— WHAT TO WORK ON —
Which lines of the listing below contain the word "applicazione"? Copy each of them.

※ ※ ※

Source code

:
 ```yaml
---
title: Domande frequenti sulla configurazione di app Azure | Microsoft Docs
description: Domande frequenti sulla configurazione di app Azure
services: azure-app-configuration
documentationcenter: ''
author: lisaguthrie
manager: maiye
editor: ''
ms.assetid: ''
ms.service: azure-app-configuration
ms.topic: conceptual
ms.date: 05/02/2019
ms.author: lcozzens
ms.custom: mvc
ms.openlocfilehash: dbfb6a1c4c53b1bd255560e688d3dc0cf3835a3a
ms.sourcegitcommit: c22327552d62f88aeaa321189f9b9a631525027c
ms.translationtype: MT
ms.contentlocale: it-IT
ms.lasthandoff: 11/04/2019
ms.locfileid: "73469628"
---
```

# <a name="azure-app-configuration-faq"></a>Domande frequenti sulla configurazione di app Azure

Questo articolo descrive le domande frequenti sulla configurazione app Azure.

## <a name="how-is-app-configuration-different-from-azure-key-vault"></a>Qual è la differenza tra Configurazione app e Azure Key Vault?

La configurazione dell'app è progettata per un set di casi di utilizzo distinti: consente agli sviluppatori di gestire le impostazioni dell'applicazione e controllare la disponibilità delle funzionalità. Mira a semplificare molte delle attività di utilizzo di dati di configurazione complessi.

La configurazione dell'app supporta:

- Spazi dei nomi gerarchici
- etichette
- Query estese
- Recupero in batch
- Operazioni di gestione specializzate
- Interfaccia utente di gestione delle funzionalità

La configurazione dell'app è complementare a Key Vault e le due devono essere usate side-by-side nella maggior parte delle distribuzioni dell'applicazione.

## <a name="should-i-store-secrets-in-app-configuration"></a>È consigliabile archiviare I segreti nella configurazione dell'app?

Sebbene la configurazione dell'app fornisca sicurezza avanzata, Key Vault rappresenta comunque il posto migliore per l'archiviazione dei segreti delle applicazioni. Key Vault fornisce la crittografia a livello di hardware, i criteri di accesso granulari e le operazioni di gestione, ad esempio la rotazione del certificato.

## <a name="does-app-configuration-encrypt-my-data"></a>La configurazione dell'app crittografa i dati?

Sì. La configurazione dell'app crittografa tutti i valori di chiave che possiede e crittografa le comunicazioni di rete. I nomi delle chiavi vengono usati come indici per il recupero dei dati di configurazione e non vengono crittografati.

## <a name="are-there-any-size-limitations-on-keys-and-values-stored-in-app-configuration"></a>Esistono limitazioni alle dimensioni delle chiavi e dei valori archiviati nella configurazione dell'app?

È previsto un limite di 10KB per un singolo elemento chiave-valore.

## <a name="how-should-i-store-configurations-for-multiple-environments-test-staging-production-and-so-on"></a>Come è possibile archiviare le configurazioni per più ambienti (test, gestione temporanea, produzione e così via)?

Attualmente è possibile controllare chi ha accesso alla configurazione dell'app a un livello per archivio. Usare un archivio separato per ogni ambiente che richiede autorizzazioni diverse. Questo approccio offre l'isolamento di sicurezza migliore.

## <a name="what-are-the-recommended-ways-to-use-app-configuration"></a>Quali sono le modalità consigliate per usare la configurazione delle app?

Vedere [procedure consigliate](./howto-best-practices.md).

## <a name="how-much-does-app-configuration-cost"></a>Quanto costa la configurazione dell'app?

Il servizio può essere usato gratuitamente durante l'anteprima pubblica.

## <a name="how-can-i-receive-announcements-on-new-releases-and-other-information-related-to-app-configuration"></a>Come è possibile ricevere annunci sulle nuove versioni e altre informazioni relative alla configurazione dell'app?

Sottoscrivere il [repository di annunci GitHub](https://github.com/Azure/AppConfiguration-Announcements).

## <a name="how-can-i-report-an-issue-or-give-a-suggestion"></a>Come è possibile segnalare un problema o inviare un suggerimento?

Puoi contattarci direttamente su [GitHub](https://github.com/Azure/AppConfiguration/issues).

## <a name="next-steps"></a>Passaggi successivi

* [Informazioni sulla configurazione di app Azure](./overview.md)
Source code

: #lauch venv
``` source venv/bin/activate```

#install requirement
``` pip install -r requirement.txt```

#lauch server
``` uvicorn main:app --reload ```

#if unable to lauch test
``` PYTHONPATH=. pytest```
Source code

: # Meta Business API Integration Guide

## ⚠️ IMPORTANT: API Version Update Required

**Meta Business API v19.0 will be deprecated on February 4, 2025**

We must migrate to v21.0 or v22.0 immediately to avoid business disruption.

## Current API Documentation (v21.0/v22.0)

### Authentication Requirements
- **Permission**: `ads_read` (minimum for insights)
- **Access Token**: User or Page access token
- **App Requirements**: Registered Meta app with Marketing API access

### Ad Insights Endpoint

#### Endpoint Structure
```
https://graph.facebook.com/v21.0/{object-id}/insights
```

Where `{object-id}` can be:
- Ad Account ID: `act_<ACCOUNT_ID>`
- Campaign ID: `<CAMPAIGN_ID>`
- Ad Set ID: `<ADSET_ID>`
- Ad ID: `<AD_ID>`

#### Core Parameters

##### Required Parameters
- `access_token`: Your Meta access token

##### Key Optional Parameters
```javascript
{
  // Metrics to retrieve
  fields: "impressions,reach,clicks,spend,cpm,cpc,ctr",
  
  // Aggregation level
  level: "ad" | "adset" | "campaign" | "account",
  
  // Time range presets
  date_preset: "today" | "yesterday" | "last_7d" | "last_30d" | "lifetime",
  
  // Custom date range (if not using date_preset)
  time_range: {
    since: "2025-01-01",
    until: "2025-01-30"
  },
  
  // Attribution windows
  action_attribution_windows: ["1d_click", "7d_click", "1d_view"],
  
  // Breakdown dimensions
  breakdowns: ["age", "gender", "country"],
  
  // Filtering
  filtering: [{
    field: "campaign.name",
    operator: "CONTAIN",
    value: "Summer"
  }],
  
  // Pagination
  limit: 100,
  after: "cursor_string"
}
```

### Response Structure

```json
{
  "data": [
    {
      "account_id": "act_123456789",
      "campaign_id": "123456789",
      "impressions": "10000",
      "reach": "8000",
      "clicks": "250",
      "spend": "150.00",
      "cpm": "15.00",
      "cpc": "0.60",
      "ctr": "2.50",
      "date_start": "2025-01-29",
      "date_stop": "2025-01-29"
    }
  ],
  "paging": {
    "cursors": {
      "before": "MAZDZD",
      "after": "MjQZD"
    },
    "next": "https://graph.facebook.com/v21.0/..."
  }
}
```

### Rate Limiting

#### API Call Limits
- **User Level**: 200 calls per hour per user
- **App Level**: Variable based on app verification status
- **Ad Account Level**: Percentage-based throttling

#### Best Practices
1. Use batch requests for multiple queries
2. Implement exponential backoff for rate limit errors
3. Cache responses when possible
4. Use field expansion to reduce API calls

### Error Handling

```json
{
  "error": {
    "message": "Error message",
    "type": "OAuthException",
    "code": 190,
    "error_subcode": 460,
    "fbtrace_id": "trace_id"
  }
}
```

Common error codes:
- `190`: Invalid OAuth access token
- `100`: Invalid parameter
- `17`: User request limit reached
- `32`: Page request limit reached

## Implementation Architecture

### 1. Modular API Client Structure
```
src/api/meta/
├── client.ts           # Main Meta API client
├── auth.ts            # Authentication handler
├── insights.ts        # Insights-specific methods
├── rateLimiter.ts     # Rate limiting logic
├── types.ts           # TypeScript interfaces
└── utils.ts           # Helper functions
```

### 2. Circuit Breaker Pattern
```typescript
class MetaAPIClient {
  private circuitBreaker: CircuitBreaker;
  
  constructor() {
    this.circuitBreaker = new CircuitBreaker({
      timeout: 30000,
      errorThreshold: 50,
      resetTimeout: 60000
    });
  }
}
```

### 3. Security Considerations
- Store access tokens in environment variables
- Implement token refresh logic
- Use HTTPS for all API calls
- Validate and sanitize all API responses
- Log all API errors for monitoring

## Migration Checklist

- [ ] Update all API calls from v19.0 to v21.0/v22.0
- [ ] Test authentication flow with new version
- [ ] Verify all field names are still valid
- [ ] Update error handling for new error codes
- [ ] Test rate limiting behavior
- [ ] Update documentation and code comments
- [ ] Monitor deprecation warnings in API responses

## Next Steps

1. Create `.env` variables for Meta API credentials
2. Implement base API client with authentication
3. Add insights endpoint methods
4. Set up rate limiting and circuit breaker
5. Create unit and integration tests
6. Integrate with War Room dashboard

※ ※ ※

— TASK ANSWER —
La configurazione dell'app è progettata per un set di casi di utilizzo distinti: consente agli sviluppatori di gestire le impostazioni dell'applicazione e controllare la disponibilità delle funzionalità. Mira a semplificare molte delle attività di utilizzo di dati di configurazione complessi.
La configurazione dell'app è complementare a Key Vault e le due devono essere usate side-by-side nella maggior parte delle distribuzioni dell'applicazione.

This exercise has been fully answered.